News from the U.K., given the headline “Rare bird last seen in Britain 22 years ago killed by wind turbine in front of crowd of twitchers who turned up to catch a glimpse”:
There had been only eight recorded sightings of the white-throated needletail in the UK since 1846. So when one popped up again on British shores this week, twitchers were understandably excited.
A group of 40 enthusiasts dashed to the Hebrides to catch a glimpse of the brown, black and blue bird, which breeds in Asia and winters in Australasia.
But instead of being treated to a wildlife spectacle they were left with a horror show when it flew into a wind turbine and was killed.
The headline reminds me of Daren Bakst’s report “A Wind Power Primer: Emission reduction negligible for land-intensive, unreliable, noisy, ugly, bird-killing turbines.”
I’m sure the advocates for the unreliable, price-hiking, expensive “Cuisinarts in the Sky” will mount a reductio ad victum felis argument after this.
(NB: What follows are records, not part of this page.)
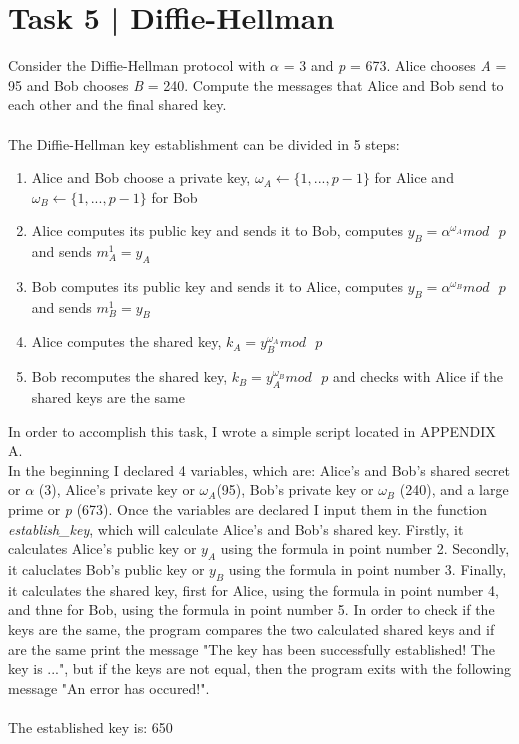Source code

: \documentclass{article}
\begin{document}
\section*{Task 5 | Diffie-Hellman}
Consider the Diffie-Hellman protocol with $\alpha$ = 3 and \textit{p} = 673. Alice chooses
\textit{A} = 95 and Bob chooses \textit{B} = 240. Compute the messages that Alice and Bob
send to each other and the final shared key. \\\\
The Diffie-Hellman key establishment can be divided in 5 steps:
\begin{enumerate} 
    \item Alice and Bob choose a private key,
        $\omega_A\leftarrow \{1, ..., p - 1\}$ for Alice and $\omega_B\leftarrow \{1, ..., p - 1\}$ for Bob
    \item Alice computes its public key and sends it to Bob, computes $y_B = \alpha^{\omega_A} mod\text{  }p$ 
        and sends $m_A^1 = y_A$
    \item Bob computes its public key and sends it to Alice, computes $y_B = \alpha^{\omega_B} mod\text{  }p$ 
        and sends $m_B^1 = y_B$
    \item Alice computes the shared key, $k_A = y_B^{\omega_A} mod \text{  }p$
    \item Bob recomputes the shared key, $k_B = y_A^{\omega_B} mod \text{  }p$ and checks 
        with Alice if the shared keys are the same
\end{enumerate}
In order to accomplish this task, I wrote a simple script located in APPENDIX A. \\
In the beginning I declared 4 variables, which are: Alice's and Bob's shared secret
or $\alpha$ (3), Alice's private key or $\omega_A$(95), Bob's private key or $\omega_B$
(240), and a large prime or \textit{p} (673). Once the variables are declared I input
them in the function \textit{establish\_key}, which will calculate Alice's and Bob's shared key.
Firstly, it calculates Alice's public key or $y_A$ using the formula in point number 2.
Secondly, it caluclates Bob's public key or $y_B$ using the formula in point number 3.
Finally, it calculates the shared key, first for Alice, using the formula in point number 4, and
thne for Bob, using the formula in point number 5. In order to check if the keys
are the same, the program compares the two calculated shared keys and if are the 
same print the message "The key has been successfully established! The key is ...", but 
if the keys are not equal, then the program exits with the following message "An error has occured!". \\\\
The established key is: 650
\end{document}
Some cat would have eaten that bird, you know, but without wind power, who would make energy more expensive for poor families?
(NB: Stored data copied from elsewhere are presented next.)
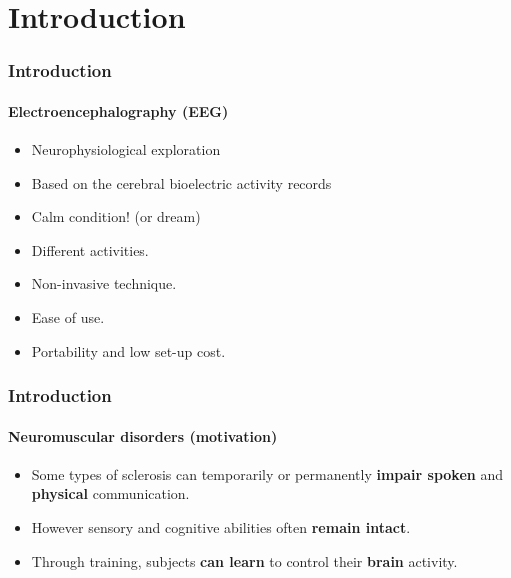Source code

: \section{Introduction}
\frame
{
\frametitle{Introduction}
\framesubtitle{Electroencephalography (EEG)}
\begin{itemize}
	\item Neurophysiological exploration
	\item Based on the cerebral bioelectric activity records
	\item Calm condition! (or dream)
	\item Different activities.
	\item Non-invasive technique.
	\item Ease of use.
	\item Portability and low set-up cost.
\end{itemize}
}

\frame
{
\frametitle{Introduction}
\framesubtitle{Neuromuscular disorders (motivation)}
\begin{itemize}
	\item Some types of sclerosis can temporarily or permanently \textbf{impair spoken} and \textbf{physical} communication.
	\item However sensory and cognitive abilities often \textbf{remain intact}.
	\item Through training, subjects \textbf{can learn} to control their \textbf{brain} activity.
\end{itemize}

}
The unfortunate U.K. “twitchers” could take scant comfort from the fact that, here in the U.S., we would change our permitting standards so that the turbines could slaughter without interruption our own, endangered national symbol, the bald eagle, for 30 years instead of 5. (And the only conceivably down side to that, according to U.S. officials, would be if a member of the Lumbee Tribe picked up one of its feathers.)